- [WORK ITEM]
How many lines in the records below contain the word "difference"? Answer with the number and nothing else.

- [Stored data]
——————

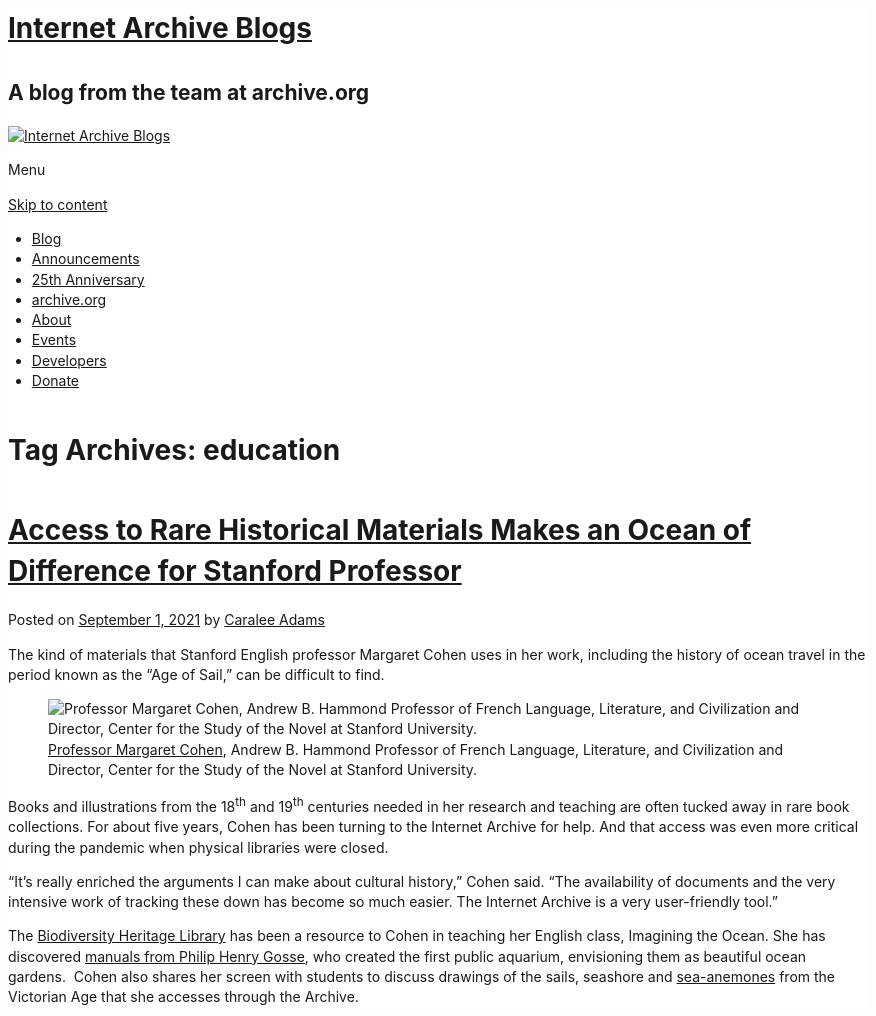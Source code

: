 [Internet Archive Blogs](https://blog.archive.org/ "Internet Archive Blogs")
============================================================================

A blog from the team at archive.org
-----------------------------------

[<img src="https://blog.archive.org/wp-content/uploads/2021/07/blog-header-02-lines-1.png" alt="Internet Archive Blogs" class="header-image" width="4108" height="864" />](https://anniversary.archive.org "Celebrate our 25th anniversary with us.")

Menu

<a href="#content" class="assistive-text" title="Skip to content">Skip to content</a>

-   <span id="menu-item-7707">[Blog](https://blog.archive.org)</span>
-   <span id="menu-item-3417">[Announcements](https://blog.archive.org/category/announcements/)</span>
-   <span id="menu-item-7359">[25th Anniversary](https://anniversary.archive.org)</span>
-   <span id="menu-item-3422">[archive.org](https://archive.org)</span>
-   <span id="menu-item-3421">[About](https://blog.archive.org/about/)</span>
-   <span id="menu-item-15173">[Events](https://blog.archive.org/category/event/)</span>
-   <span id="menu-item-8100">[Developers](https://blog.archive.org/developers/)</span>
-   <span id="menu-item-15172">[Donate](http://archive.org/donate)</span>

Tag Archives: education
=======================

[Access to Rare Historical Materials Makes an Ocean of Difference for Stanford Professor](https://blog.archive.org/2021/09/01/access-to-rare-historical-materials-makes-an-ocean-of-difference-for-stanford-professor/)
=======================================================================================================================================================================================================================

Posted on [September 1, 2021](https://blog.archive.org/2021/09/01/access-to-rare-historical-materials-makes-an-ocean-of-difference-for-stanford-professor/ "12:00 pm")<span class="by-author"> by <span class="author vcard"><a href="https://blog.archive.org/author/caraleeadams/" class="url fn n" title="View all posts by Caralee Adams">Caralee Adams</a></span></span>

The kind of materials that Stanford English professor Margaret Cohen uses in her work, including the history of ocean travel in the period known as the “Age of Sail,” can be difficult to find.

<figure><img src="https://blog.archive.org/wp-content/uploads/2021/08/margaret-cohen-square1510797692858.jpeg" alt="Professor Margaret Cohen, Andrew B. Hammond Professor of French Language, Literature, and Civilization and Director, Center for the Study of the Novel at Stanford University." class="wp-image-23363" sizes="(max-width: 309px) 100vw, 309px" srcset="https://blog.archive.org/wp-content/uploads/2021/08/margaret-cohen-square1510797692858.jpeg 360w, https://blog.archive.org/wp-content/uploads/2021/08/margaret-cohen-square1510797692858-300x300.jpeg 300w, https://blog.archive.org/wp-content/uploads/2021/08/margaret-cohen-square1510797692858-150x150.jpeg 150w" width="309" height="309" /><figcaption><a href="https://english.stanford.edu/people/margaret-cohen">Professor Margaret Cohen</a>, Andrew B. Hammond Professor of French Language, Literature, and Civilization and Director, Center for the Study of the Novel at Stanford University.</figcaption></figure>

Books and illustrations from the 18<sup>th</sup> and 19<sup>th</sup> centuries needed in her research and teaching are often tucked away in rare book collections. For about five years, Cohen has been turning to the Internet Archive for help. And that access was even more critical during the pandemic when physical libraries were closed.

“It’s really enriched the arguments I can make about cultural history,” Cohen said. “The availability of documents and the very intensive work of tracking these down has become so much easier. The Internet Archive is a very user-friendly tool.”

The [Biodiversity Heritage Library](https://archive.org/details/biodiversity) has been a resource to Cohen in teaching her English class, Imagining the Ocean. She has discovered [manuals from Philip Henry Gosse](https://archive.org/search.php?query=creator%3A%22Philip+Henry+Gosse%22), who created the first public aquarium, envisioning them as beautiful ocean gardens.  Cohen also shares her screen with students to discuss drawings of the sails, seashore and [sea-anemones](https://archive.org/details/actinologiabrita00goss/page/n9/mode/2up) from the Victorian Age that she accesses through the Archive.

——————

- [SOLVED EXERCISE]
2